START THE INPUT

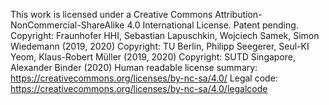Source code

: This work is licensed under a Creative Commons Attribution-NonCommercial-ShareAlike 4.0 International License.
Patent pending.
Copyright: Fraunhofer HHI, Sebastian Lapuschkin, Wojciech Samek, Simon Wiedemann (2019, 2020)
Copyright: TU Berlin, Philipp Seegerer, Seul-KI Yeom, Klaus-Robert Müller (2019, 2020)
Copyright: SUTD Singapore, Alexander Binder (2020)
Human readable license summary: https://creativecommons.org/licenses/by-nc-sa/4.0/
Legal code: https://creativecommons.org/licenses/by-nc-sa/4.0/legalcode
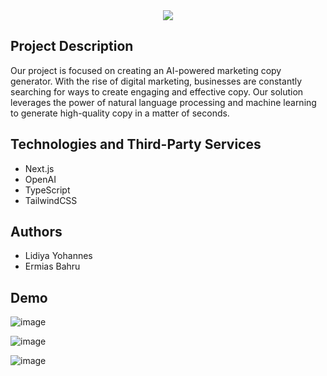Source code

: <div align="center">
  <img src="https://user-images.githubusercontent.com/98729397/224547102-99313bc0-7f6e-462f-aef6-16cc64476271.png">  
</div>

## Project Description

Our project is focused on creating an AI-powered marketing copy generator. With the rise of digital marketing, businesses are constantly searching for ways to create engaging and effective copy. Our solution leverages the power of natural language processing and machine learning to generate high-quality copy in a matter of seconds.


## Technologies and Third-Party Services

- Next.js
- OpenAI
- TypeScript
- TailwindCSS

## Authors

- Lidiya Yohannes
- Ermias Bahru

## Demo

![image](https://user-images.githubusercontent.com/77609957/226818584-e6bcacff-278e-44de-977d-bd6dbf7112be.png)

![image](https://user-images.githubusercontent.com/77609957/226818662-22a9cf9c-136d-47bb-bdd1-b53e5a1beb59.png)

![image](https://user-images.githubusercontent.com/77609957/226818886-ac689c3f-312b-4424-a9d0-49c37496cfaa.png)

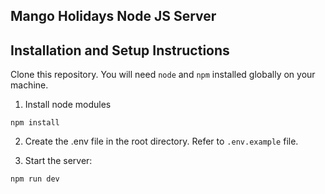 ## Mango Holidays Node JS Server

## Installation and Setup Instructions

Clone this repository. You will need `node` and `npm` installed globally on your machine.

1. Install node modules

`npm install`

2. Create the .env file in the root directory. Refer to `.env.example` file.

3. Start the server:

`npm run dev`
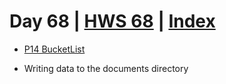 # Day 68 | [HWS 68](https://www.hackingwithswift.com/100/swiftui/68) | [Index](https://github.com/JulesMoorhouse/100DaysOfSwiftUI/blob/main/README.md)

 - [P14 BucketList](https://github.com/JulesMoorhouse/100DaysOfSwiftUI/blob/main/P14A%20BucketList/P14A%20BucketList/ContentView.swift) 

- Writing data to the documents directory

 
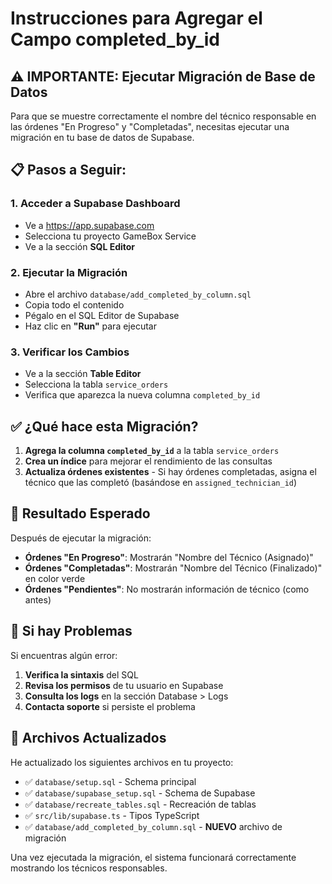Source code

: # Instrucciones para Agregar el Campo completed_by_id

## ⚠️ IMPORTANTE: Ejecutar Migración de Base de Datos

Para que se muestre correctamente el nombre del técnico responsable en las órdenes "En Progreso" y "Completadas", necesitas ejecutar una migración en tu base de datos de Supabase.

## 📋 Pasos a Seguir:

### 1. **Acceder a Supabase Dashboard**
   - Ve a https://app.supabase.com
   - Selecciona tu proyecto GameBox Service
   - Ve a la sección **SQL Editor**

### 2. **Ejecutar la Migración**
   - Abre el archivo `database/add_completed_by_column.sql`
   - Copia todo el contenido
   - Pégalo en el SQL Editor de Supabase
   - Haz clic en **"Run"** para ejecutar

### 3. **Verificar los Cambios**
   - Ve a la sección **Table Editor**
   - Selecciona la tabla `service_orders`
   - Verifica que aparezca la nueva columna `completed_by_id`

## ✅ ¿Qué hace esta Migración?

1. **Agrega la columna `completed_by_id`** a la tabla `service_orders`
2. **Crea un índice** para mejorar el rendimiento de las consultas
3. **Actualiza órdenes existentes** - Si hay órdenes completadas, asigna el técnico que las completó (basándose en `assigned_technician_id`)

## 🔄 Resultado Esperado

Después de ejecutar la migración:

- **Órdenes "En Progreso"**: Mostrarán "Nombre del Técnico (Asignado)"
- **Órdenes "Completadas"**: Mostrarán "Nombre del Técnico (Finalizado)" en color verde
- **Órdenes "Pendientes"**: No mostrarán información de técnico (como antes)

## 🐛 Si hay Problemas

Si encuentras algún error:

1. **Verifica la sintaxis** del SQL
2. **Revisa los permisos** de tu usuario en Supabase
3. **Consulta los logs** en la sección Database > Logs
4. **Contacta soporte** si persiste el problema

## 📝 Archivos Actualizados

He actualizado los siguientes archivos en tu proyecto:
- ✅ `database/setup.sql` - Schema principal
- ✅ `database/supabase_setup.sql` - Schema de Supabase  
- ✅ `database/recreate_tables.sql` - Recreación de tablas
- ✅ `src/lib/supabase.ts` - Tipos TypeScript
- ✅ `database/add_completed_by_column.sql` - **NUEVO** archivo de migración

Una vez ejecutada la migración, el sistema funcionará correctamente mostrando los técnicos responsables.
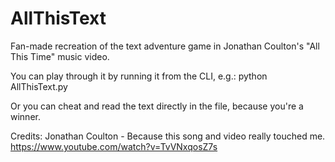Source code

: # AllThisText
Fan-made recreation of the text adventure game in Jonathan Coulton's "All This Time" music video.

You can play through it by running it from the CLI, e.g.:
    python AllThisText.py

Or you can cheat and read the text directly in the file, because you're a winner.


Credits: 
    Jonathan Coulton - Because this song and video really touched me.
    https://www.youtube.com/watch?v=TvVNxqosZ7s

END THE INPUT

= DIRECTIONS =
Give only the number of lines in the material above where the string "creativecommons" appears.

= OUTPUT OF THE TASK =
2